Today, the U.S. Senate Permanent Subcommittee on Investigations is holding hearings on high-frequency trading, specifically in the Homeland Security and Government Affairs Subcommittee.
The most cogent testimony was provided by Vanguard Group's Joseph Brennan.
Mr. Brennan began by saying the markets are not "rigged."
"We have a high degree of confidence in the markets as a safe place for investors to place their assets for the long term," Brennan said.
He added that Individual investors have benefited from the market structure improvements that have been made over the last twenty years.
Brennan then made a bold claim: Our efforts should not be focused on banning high-frequency trading; instead, the most important goal should be to encourage market participants to publicly display limit orders. That would reduce spreads, increase liquidity, promote price discovery and lower transaction costs.
He does support a re-evaluation of Reg NMS, the cornerstone of the current market structure, particularly in three areas:
First: Maker/taker. Like Tom Farley, the NYSE President who also testified, Brennan supports efforts to revisit the current maker/taker pricing models.
Maker/taker was created to attract liquidity to public markets, but the proliferation of many different price points overtime has created "rebate arbitraging" which, Brennan says, " is really just trading focused on profiting from these rebates."
This creates the appearance of a potential conflict: Brokers may be tempted to send an order posting liquidity to the exchange with the highest rebate.
Brennan concludes: "The decision to submit orders to the public markets should not be driven by the desire to capture a rebate or avoid a fee."

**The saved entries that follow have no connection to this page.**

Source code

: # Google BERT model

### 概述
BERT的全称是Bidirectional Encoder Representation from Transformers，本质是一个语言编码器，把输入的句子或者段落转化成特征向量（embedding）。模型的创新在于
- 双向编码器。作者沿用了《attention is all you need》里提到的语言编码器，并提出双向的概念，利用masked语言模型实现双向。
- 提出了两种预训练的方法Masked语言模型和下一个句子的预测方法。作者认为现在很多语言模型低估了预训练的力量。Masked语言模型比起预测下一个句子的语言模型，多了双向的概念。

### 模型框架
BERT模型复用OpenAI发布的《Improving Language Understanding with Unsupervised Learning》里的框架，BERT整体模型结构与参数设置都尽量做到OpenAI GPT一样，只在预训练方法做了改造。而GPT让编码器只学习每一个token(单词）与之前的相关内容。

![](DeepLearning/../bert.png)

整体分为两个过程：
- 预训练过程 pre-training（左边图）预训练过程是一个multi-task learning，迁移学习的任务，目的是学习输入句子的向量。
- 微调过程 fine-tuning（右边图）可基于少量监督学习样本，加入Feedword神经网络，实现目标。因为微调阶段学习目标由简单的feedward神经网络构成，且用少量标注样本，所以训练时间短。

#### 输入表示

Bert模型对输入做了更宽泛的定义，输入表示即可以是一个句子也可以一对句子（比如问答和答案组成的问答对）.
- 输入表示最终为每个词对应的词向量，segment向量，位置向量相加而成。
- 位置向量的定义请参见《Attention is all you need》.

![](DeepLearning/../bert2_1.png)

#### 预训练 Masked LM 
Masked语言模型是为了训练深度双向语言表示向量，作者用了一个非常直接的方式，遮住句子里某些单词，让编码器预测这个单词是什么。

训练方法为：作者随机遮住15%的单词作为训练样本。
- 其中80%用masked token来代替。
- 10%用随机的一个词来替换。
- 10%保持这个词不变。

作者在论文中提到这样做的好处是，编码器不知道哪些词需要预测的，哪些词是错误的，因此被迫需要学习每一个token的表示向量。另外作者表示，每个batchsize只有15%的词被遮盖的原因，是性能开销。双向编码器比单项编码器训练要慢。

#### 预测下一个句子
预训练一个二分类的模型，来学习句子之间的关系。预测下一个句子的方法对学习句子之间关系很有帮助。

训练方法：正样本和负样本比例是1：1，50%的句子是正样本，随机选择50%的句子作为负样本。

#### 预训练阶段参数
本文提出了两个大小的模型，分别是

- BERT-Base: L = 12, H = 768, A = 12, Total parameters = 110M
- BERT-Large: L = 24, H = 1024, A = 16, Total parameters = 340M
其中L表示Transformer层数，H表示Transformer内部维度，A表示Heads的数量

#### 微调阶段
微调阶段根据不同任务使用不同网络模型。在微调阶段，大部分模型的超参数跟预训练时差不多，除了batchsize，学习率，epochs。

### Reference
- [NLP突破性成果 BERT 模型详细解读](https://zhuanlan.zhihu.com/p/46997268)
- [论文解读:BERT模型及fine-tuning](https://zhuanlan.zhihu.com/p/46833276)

Second: Trade-at rule. The current "trade through" rule prohibits the purchase or sale of a stock outside the national best bid and offer. This is one of the hallmarks of Reg NMS. But dark pools do not publicly display any bids or offers at all. They can execute orders without contributing to the price discovery process, Brennan says.
He supports a pilot program that would utilize a "trade-at" rule. The principal is that those that publicly display their interest (i.e. exchanges) should be first in line for any execution at that price across the markets. A "trade-at" rule would require dark pools to provide price improvement.
Third: Data feeds. With all thecontroversy over the consolidated market feeds (SIP) operated by the NASDAQ and NYSE, Brennan said he supported improving the integrity and resiliency of market-wide data feeds.